We stand on our weak legs. We tremble, and we feel as though we will fall back into the clutches of the cold water, but we don’t. We continue to stand, knee-deep in the frigidness. We sniff and wipe the remaining tears from our faces. We so dearly wish to go back to the home-which-precedes-all, but without our objective, we do not know how we will ever go back. It has been so long since we last departed from the safety-to-which-all-return. We are told that we must always go home, but we are also told to never come home until we have found something to the liking of the mentor-leader-who-tells-all. Always come home, but never come home also.

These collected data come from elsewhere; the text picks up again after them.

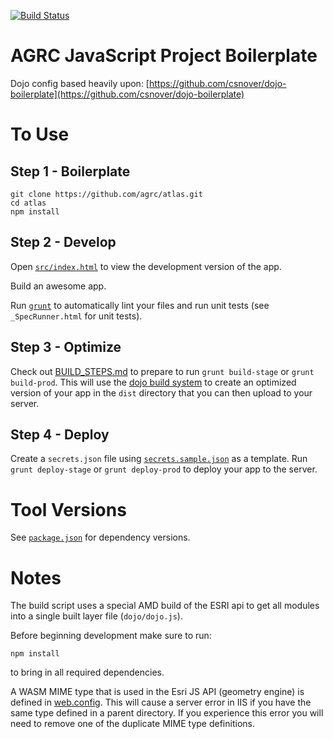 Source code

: [![Build Status](https://travis-ci.org/agrc/atlas.svg?branch=master)](https://travis-ci.org/agrc/atlas)

AGRC JavaScript Project Boilerplate
===================================

Dojo config based heavily upon: [https://github.com/csnover/dojo-boilerplate](https://github.com/csnover/dojo-boilerplate)

# To Use

## Step 1 - Boilerplate

```
git clone https://github.com/agrc/atlas.git
cd atlas
npm install
```

## Step 2 - Develop

Open [`src/index.html`](src/index.html) to view the development version of the app.

Build an awesome app.

Run [`grunt`](http://gruntjs.com/) to automatically lint your files and run unit tests (see `_SpecRunner.html` for unit tests).

## Step 3 - Optimize

Check out [BUILD_STEPS.md](https://github.com/agrc/atlas/blob/master/BUILD_STEPS.md) to prepare to run `grunt build-stage` or `grunt build-prod`. This will use the [dojo build system](http://dojotoolkit.org/reference-guide/build/) to create an optimized version of your app in the `dist` directory that you can then upload to your server.

## Step 4 - Deploy

Create a `secrets.json` file using [`secrets.sample.json`](secrets.sample.json) as a template. Run `grunt deploy-stage` or `grunt deploy-prod` to deploy your app to the server.

# Tool Versions

See [`package.json`](package.json) for dependency versions.

# Notes

The build script uses a special AMD build of the ESRI api to get all modules into a single built layer file (`dojo/dojo.js`).

Before beginning development make sure to run:
```
npm install
```
to bring in all required dependencies.

A WASM MIME type that is used in the Esri JS API (geometry engine) is defined in [web.config](_src/web.config). This will cause a server error in IIS if you have the same type defined in a parent directory. If you experience this error you will need to remove one of the duplicate MIME type definitions.
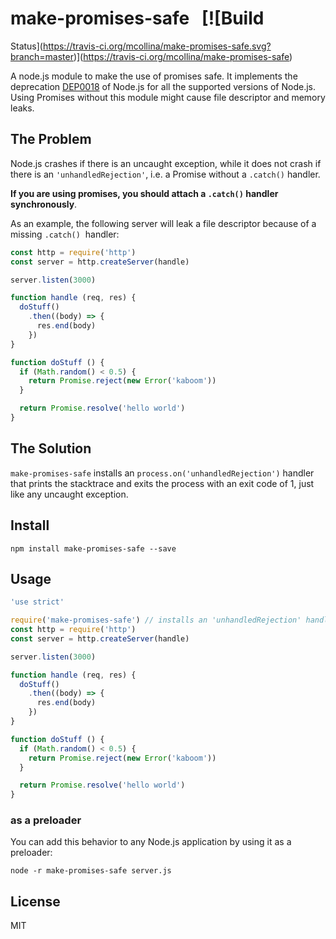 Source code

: # make-promises-safe &nbsp;&nbsp;[![Build
Status](https://travis-ci.org/mcollina/make-promises-safe.svg?branch=master)](https://travis-ci.org/mcollina/make-promises-safe)

A node.js module to make the use of promises safe.
It implements the deprecation
[DEP0018][unhandled] of Node.js for all the supported versions of Node.js.
Using Promises without this module might cause file descriptor and memory
leaks.

## The Problem

Node.js crashes if there is an uncaught exception, while it does not
crash if there is an `'unhandledRejection'`, i.e. a Promise without a
`.catch()` handler.

**If you are using promises, you should attach a `.catch()` handler
synchronously**.

As an example, the following server will leak a file descriptor because
of a missing `.catch()`  handler:

```js
const http = require('http')
const server = http.createServer(handle)

server.listen(3000)

function handle (req, res) {
  doStuff()
    .then((body) => {
      res.end(body)
    })
}

function doStuff () {
  if (Math.random() < 0.5) {
    return Promise.reject(new Error('kaboom'))
  }

  return Promise.resolve('hello world')
}
```

## The Solution

`make-promises-safe` installs an `process.on('unhandledRejection')`
handler that prints the stacktrace and exits the process with an exit
code of 1, just like any uncaught exception.

## Install

```
npm install make-promises-safe --save
```

## Usage

```js
'use strict'

require('make-promises-safe') // installs an 'unhandledRejection' handler
const http = require('http')
const server = http.createServer(handle)

server.listen(3000)

function handle (req, res) {
  doStuff()
    .then((body) => {
      res.end(body)
    })
}

function doStuff () {
  if (Math.random() < 0.5) {
    return Promise.reject(new Error('kaboom'))
  }

  return Promise.resolve('hello world')
}
```

### as a preloader

You can add this behavior to any Node.js application by using it as a
preloader:

```
node -r make-promises-safe server.js
```

## License

MIT

[unhandled]: https://nodejs.org/dist/latest-v8.x/docs/api/deprecations.html#deprecations_dep0018_unhandled_promise_rejections
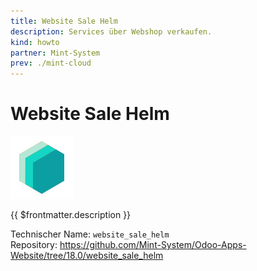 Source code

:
 ```yaml
---
title: Website Sale Helm
description: Services über Webshop verkaufen.
kind: howto
partner: Mint-System
prev: ./mint-cloud
---
```

# Website Sale Helm
![icon_oms_box](attachments/icons_odoo_mint_system.png)

{{ $frontmatter.description }}

Technischer Name: `website_sale_helm`\
Repository: <https://github.com/Mint-System/Odoo-Apps-Website/tree/18.0/website_sale_helm>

The mentors speak in riddles that tangle our minds to knots and snarls. We do not understand, but we are told that what reaches our ears is always truth. We do not agree, but we are told to never question what words may pass from the mentor’s lips. We are scared, but we are told to walk as if the light were never absent from our backs. We do not like this place, but we are told to love all there is to offer here in the walls-of-home, including the death, and the sickness, and the disease. We are taught to be that which the mentor does not want to be.

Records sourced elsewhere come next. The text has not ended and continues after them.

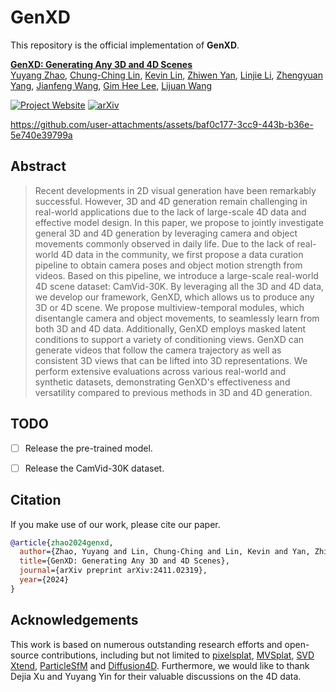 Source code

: # GenXD

This repository is the official implementation of **GenXD**.

**[GenXD: Generating Any 3D and 4D Scenes](https://arxiv.org/abs/2411.02319)**
<br/>
[Yuyang Zhao](https://yuyangzhao.com), [Chung-Ching Lin](https://www.microsoft.com/en-us/research/people/chunglin/), [Kevin Lin](https://sites.google.com/site/kevinlin311tw/me), [Zhiwen Yan](https://jokeryan.github.io/about/), [Linjie Li](https://www.microsoft.com/en-us/research/people/linjli/), [Zhengyuan Yang](https://zyang-ur.github.io/), [Jianfeng Wang](https://jianfengwang.me/), [Gim Hee Lee](https://www.comp.nus.edu.sg/~leegh/), [Lijuan Wang](https://www.microsoft.com/en-us/research/people/lijuanw/)
<br/>

[![Project Website](https://img.shields.io/badge/Project-Website-orange)](https://gen-x-d.github.io/) [![arXiv](https://img.shields.io/badge/arXiv-2411.02319-b31b1b.svg)](https://arxiv.org/abs/2411.02319)




https://github.com/user-attachments/assets/baf0c177-3cc9-443b-b36e-5e740e39799a





## Abstract
> Recent developments in 2D visual generation have been remarkably successful. However, 3D and 4D generation remain challenging in real-world applications due to the lack of large-scale 4D data and effective model design. In this paper, we propose to jointly investigate general 3D and 4D generation by leveraging camera and object movements commonly observed in daily life. Due to the lack of real-world 4D data in the community, we first propose a data curation pipeline to obtain camera poses and object motion strength from videos. Based on this pipeline, we introduce a large-scale real-world 4D scene dataset: CamVid-30K. By leveraging all the 3D and 4D data, we develop our framework, GenXD, which allows us to produce any 3D or 4D scene. We propose multiview-temporal modules, which disentangle camera and object movements, to seamlessly learn from both 3D and 4D data. Additionally, GenXD employs masked latent conditions to support a variety of conditioning views. GenXD can generate videos that follow the camera trajectory as well as consistent 3D views that can be lifted into 3D representations. We perform extensive evaluations across various real-world and synthetic datasets, demonstrating GenXD's effectiveness and versatility compared to previous methods in 3D and 4D generation.

## TODO
- [ ] Release the pre-trained model.
- [ ] Release the CamVid-30K dataset.



## Citation
If you make use of our work, please cite our paper.
```bibtex
@article{zhao2024genxd,
  author={Zhao, Yuyang and Lin, Chung-Ching and Lin, Kevin and Yan, Zhiwen and Li, Linjie and Yang, Zhengyuan and Wang, Jianfeng and Lee, Gim Hee and Wang, Lijuan},
  title={GenXD: Generating Any 3D and 4D Scenes},
  journal={arXiv preprint arXiv:2411.02319},
  year={2024}
}
```

## Acknowledgements
This work is based on numerous outstanding research efforts and open-source contributions, including but not limited to [pixelsplat](https://github.com/dcharatan/pixelsplat), [MVSplat](https://github.com/donydchen/mvsplat), [SVD Xtend](https://github.com/pixeli99/SVD_Xtend), [ParticleSfM](https://github.com/bytedance/particle-sfm) and [Diffusion4D](https://github.com/VITA-Group/Diffusion4D). Furthermore, we would like to thank Dejia Xu and Yuyang Yin for their valuable discussions on the 4D data.
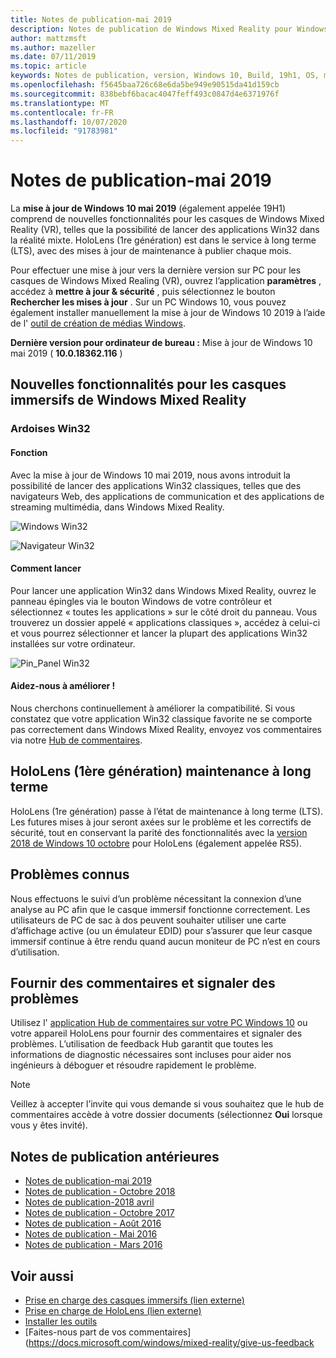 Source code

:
 ```yaml
---
title: Notes de publication-mai 2019
description: Notes de publication de Windows Mixed Reality pour Windows 10 mai 2019 Update (également appelé 19H1).
author: mattzmsft
ms.author: mazeller
ms.date: 07/11/2019
ms.topic: article
keywords: Notes de publication, version, Windows 10, Build, 19h1, OS, mai 2019
ms.openlocfilehash: f5645baa726c68e6da5be949e90515da41d159cb
ms.sourcegitcommit: 838bebf6bacac4047feff493c0847d4e6371976f
ms.translationtype: MT
ms.contentlocale: fr-FR
ms.lasthandoff: 10/07/2020
ms.locfileid: "91783981"
---
```

# <a name="release-notes---may-2019"></a>Notes de publication-mai 2019

La **mise à jour de Windows 10 mai 2019** (également appelée 19H1) comprend de nouvelles fonctionnalités pour les casques de Windows Mixed Reality (VR), telles que la possibilité de lancer des applications Win32 dans la réalité mixte. HoloLens (1re génération) est dans le service à long terme (LTS), avec des mises à jour de maintenance à publier chaque mois.

Pour effectuer une mise à jour vers la dernière version sur PC pour les casques de Windows Mixed Realing (VR), ouvrez l’application **paramètres** , accédez à **mettre à jour & sécurité** , puis sélectionnez le bouton **Rechercher les mises à jour** . Sur un PC Windows 10, vous pouvez également installer manuellement la mise à jour de Windows 10 2019 à l’aide de l' [outil de création de médias Windows](https://www.microsoft.com/software-download/windows10).

**Dernière version pour ordinateur de bureau :** Mise à jour de Windows 10 mai 2019 ( **10.0.18362.116** )<br>

## <a name="new-features-for-windows-mixed-reality-immersive-headsets"></a>Nouvelles fonctionnalités pour les casques immersifs de Windows Mixed Reality

### <a name="win32-slates"></a>Ardoises Win32

#### <a name="what-does-it-do"></a>Fonction 
Avec la mise à jour de Windows 10 mai 2019, nous avons introduit la possibilité de lancer des applications Win32 classiques, telles que des navigateurs Web, des applications de communication et des applications de streaming multimédia, dans Windows Mixed Reality. 

![Windows Win32](images/mr-win32-slates-1.png)

![Navigateur Win32](images/mr-win32-slates-2.png)

#### <a name="how-to-launch"></a>Comment lancer
Pour lancer une application Win32 dans Windows Mixed Reality, ouvrez le panneau épingles via le bouton Windows de votre contrôleur et sélectionnez « toutes les applications » sur le côté droit du panneau.  Vous trouverez un dossier appelé « applications classiques », accédez à celui-ci et vous pourrez sélectionner et lancer la plupart des applications Win32 installées sur votre ordinateur.

![Pin_Panel Win32](images/mr-win32-slates-pinspanel.png)

#### <a name="please-help-us-improve"></a>Aidez-nous à améliorer !
Nous cherchons continuellement à améliorer la compatibilité.  Si vous constatez que votre application Win32 classique favorite ne se comporte pas correctement dans Windows Mixed Reality, envoyez vos commentaires via notre [Hub de commentaires](https://support.microsoft.com//help/4021566/windows-10-send-feedback-to-microsoft-with-feedback-hub).

## <a name="hololens-1st-gen-long-term-servicing"></a>HoloLens (1ère génération) maintenance à long terme

HoloLens (1re génération) passe à l’état de maintenance à long terme (LTS). Les futures mises à jour seront axées sur le problème et les correctifs de sécurité, tout en conservant la parité des fonctionnalités avec la [version 2018 de Windows 10 octobre](release-notes-october-2018.md) pour HoloLens (également appelée RS5). 

## <a name="known-issues"></a>Problèmes connus

Nous effectuons le suivi d’un problème nécessitant la connexion d’une analyse au PC afin que le casque immersif fonctionne correctement. Les utilisateurs de PC de sac à dos peuvent souhaiter utiliser une carte d’affichage active (ou un émulateur EDID) pour s’assurer que leur casque immersif continue à être rendu quand aucun moniteur de PC n’est en cours d’utilisation. 

## <a name="provide-feedback-and-report-issues"></a>Fournir des commentaires et signaler des problèmes

Utilisez l' [application Hub de commentaires sur votre PC Windows 10](https://docs.microsoft.com/windows/mixed-reality/give-us-feedback) ou votre appareil HoloLens pour fournir des commentaires et signaler des problèmes. L’utilisation de feedback Hub garantit que toutes les informations de diagnostic nécessaires sont incluses pour aider nos ingénieurs à déboguer et résoudre rapidement le problème.

>[!NOTE]
>Veillez à accepter l’invite qui vous demande si vous souhaitez que le hub de commentaires accède à votre dossier documents (sélectionnez **Oui** lorsque vous y êtes invité).

## <a name="prior-release-notes"></a>Notes de publication antérieures

* [Notes de publication-mai 2019](release-notes-may-2019.md)
* [Notes de publication - Octobre 2018](release-notes-october-2018.md)
* [Notes de publication-2018 avril](release-notes-april-2018.md)
* [Notes de publication - Octobre 2017](release-notes-october-2017.md)
* [Notes de publication - Août 2016](release-notes-august-2016.md)
* [Notes de publication - Mai 2016](release-notes-may-2016.md)
* [Notes de publication - Mars 2016](release-notes-march-2016.md)

## <a name="see-also"></a>Voir aussi
* [Prise en charge des casques immersifs (lien externe)](https://docs.microsoft.com/windows/mixed-reality/enthusiast-guide/troubleshooting-windows-mixed-reality)
* [Prise en charge de HoloLens (lien externe)](https://support.microsoft.com/products/hololens)
* [Installer les outils](https://docs.microsoft.com/windows/mixed-reality/develop/install-the-tools)
* [Faites-nous part de vos commentaires] (https://docs.microsoft.com/windows/mixed-reality/give-us-feedback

And because we are always told, we must always obey.
“Go, my little Collector! Bring me the gems, the valuables, the treasures, the jewels that you may find. Bring them to me here, in your home-of-always-homes, and I shall reward you for your troubles. What will be your reward, you ask? Oh, but you mustn’t ever ask that, my little one! It will weigh much too heavily on your mind. And what is worse than a mind so easily corrupted with the longing—no!—the greed for such petty things as rewards? Very little, my small one. That is what! This is a wondrous place of opportunity, and you shall not think of it as anything but such, for it is nothing but such. You must take what you can get from this place and make do with what you are not given. Without this place, you have no duty, no purpose, and no use. Without this place, you are nothing. So go, little Collector, and do not return ‘till riches spill from your pockets and thoughts of rewards cloud your ever-so-anxious mind! Go forth and be my gatherer, my silent wanderer of the labyrinths and hallways! Bring to me the wealth of this long-forgotten and forsaken haven of lost promises!”